Now find a way to throw exceptions from the kernel into userspace without
violating MS's patents on exactly that.

Extended error reporting

Posted Feb 22, 2010 11:22 UTC (Mon) by mjcoder (guest, #54432) [Link] (3 responses)

I'm not sure about it, but is POSIX compatibility required at kernel level - or is it enough to get POSIX compatibility at "libc" level?

Extended error reporting

Posted Feb 22, 2010 13:46 UTC (Mon) by nix (subscriber, #2304) [Link] (2 responses)

What's the point of an extended error reporting interface if it's only
exposed to the libc? Of *course* applications will have to be able to see
it.

Extended error reporting

Posted Feb 24, 2010 11:25 UTC (Wed) by mjcoder (guest, #54432) [Link] (1 responses)

Just imagine: You would be able to have several subsystems (like POSIX with limited error information) on top of a stable feature rich kernel. I really like this idea. Something like Wine could be implemented as another subsystem ... or even BSD compatibility (if needed).

Extended error reporting

Posted Feb 24, 2010 22:41 UTC (Wed) by nix (subscriber, #2304) [Link]

I'm just imagining what Al would say about the possibility of adding extra
personalities to the Linux kernel for something like this (personality()
is what Linux uses for this sort of thing). I don't think I can invent
elaborate enough ways of saying 'hell no'.

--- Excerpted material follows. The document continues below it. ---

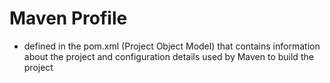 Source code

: # Maven Profile
* defined in the pom.xml (Project Object Model) that contains information about the project and configuration details used by Maven to build the project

(Among other things, this would partition the space of processes *again*:
you'd now have 32-bit, 64-bit, 32-bit-extended-error, and
64-bit-extended-error processes... and, uniquely, these extended-error
processes would require *source code changes*. I don't think this is going
to fly, not least because you'd need to convince Ulrich Drepper to do this
to libc, or write a new one. Writing a new one is likely to be less
difficult :) )

Extended error reporting

Posted Feb 24, 2010 19:50 UTC (Wed) by nevets (subscriber, #11875) [Link]

What about adding a char array to the task_struct that any syscall fucntion could write to. Then add another syscall that lets the user access this string.

This may be the easiest way to handle such a thing. It does not break any POSIX compliance, but allows new applications to test if this syscall exists, and if so, after a failure of another syscall, it can query more information about what happened.

Extended error reporting

Posted Feb 27, 2010 15:17 UTC (Sat) by jengelh (guest, #33263) [Link]

iptables has this so far "solved" by also doing checks in userspace, or having the kernel at least printk a hint to what's wrong.